(Records for the exercise Opens)

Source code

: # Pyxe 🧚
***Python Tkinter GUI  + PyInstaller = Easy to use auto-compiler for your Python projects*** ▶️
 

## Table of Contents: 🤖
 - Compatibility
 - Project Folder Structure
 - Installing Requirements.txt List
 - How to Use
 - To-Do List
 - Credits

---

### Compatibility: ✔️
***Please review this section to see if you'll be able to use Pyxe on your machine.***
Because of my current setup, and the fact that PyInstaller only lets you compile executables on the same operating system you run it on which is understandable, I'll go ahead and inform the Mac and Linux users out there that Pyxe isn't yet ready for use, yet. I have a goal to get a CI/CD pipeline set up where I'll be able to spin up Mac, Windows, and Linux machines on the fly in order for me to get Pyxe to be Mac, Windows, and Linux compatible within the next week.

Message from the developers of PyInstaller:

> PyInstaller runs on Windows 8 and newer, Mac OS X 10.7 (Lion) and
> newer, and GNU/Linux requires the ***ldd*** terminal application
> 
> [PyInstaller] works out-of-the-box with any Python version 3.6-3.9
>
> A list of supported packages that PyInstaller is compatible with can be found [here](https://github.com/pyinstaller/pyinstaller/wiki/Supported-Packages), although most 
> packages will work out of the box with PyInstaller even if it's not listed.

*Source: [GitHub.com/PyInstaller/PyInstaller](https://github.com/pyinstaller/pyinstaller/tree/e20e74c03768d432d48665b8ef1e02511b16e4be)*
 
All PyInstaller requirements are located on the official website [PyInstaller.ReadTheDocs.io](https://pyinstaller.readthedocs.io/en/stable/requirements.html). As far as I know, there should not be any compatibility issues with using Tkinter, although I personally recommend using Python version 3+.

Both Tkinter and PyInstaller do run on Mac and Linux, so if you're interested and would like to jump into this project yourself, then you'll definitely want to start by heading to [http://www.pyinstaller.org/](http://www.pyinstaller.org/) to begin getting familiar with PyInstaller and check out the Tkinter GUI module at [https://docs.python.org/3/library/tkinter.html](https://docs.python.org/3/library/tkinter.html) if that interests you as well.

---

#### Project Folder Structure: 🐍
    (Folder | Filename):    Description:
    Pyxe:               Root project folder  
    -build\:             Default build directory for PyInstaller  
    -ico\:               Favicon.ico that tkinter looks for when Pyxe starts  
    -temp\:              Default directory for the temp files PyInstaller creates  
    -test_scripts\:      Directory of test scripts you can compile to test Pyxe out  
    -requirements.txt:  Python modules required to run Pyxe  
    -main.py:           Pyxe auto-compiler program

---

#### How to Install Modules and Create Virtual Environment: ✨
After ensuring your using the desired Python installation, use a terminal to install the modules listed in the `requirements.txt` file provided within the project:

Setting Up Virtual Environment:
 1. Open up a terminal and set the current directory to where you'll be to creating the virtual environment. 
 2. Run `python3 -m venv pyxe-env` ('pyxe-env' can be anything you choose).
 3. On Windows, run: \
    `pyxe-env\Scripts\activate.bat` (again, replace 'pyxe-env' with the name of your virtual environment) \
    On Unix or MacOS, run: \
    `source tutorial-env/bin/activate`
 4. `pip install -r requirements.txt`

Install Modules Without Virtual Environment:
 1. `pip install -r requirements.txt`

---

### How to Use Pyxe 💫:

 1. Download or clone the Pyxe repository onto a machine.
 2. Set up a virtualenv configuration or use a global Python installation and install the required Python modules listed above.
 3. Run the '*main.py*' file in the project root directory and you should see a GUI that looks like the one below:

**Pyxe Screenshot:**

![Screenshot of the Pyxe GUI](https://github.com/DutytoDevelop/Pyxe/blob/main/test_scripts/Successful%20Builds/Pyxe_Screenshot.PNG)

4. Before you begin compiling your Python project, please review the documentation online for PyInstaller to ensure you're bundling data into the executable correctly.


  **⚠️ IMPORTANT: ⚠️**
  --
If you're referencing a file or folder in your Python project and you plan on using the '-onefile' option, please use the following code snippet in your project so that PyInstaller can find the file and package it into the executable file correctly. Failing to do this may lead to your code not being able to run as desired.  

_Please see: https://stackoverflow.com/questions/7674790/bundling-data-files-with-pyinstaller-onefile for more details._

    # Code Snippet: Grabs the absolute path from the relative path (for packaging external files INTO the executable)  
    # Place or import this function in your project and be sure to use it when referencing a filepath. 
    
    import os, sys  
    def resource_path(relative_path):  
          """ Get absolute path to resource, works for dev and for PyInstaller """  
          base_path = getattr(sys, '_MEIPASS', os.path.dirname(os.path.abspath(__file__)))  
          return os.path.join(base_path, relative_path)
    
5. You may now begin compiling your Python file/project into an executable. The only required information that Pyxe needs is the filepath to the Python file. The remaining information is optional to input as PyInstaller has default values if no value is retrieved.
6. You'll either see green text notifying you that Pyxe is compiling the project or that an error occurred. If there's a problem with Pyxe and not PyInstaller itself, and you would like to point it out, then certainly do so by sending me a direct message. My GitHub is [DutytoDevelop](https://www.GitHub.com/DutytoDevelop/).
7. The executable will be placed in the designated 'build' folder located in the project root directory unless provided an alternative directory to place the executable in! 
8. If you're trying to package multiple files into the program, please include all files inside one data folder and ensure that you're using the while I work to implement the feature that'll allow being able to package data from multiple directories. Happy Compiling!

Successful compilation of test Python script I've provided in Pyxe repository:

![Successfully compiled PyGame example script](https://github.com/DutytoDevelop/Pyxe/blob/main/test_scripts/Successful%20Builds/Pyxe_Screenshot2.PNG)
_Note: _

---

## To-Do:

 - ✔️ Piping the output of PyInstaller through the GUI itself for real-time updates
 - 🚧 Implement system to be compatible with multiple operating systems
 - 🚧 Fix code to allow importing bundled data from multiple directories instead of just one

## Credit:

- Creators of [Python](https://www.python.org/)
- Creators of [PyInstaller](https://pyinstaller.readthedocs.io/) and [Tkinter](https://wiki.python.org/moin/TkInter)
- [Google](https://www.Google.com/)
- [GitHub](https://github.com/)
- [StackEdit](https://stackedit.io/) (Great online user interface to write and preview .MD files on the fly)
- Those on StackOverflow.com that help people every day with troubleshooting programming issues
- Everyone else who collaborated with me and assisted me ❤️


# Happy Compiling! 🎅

(Records for the exercise Closes)

▶ **Task**
Having located the line containing "Successful compilation of", set it down along with every line after it through the end of the data, reproducing each exactly.

▶ **Expected answer**
Successful compilation of test Python script I've provided in Pyxe repository:

![Successfully compiled PyGame example script](https://github.com/DutytoDevelop/Pyxe/blob/main/test_scripts/Successful%20Builds/Pyxe_Screenshot2.PNG)
_Note: _

---

## To-Do:

 - ✔️ Piping the output of PyInstaller through the GUI itself for real-time updates
 - 🚧 Implement system to be compatible with multiple operating systems
 - 🚧 Fix code to allow importing bundled data from multiple directories instead of just one

## Credit:

- Creators of [Python](https://www.python.org/)
- Creators of [PyInstaller](https://pyinstaller.readthedocs.io/) and [Tkinter](https://wiki.python.org/moin/TkInter)
- [Google](https://www.Google.com/)
- [GitHub](https://github.com/)
- [StackEdit](https://stackedit.io/) (Great online user interface to write and preview .MD files on the fly)
- Those on StackOverflow.com that help people every day with troubleshooting programming issues
- Everyone else who collaborated with me and assisted me ❤️


# Happy Compiling! 🎅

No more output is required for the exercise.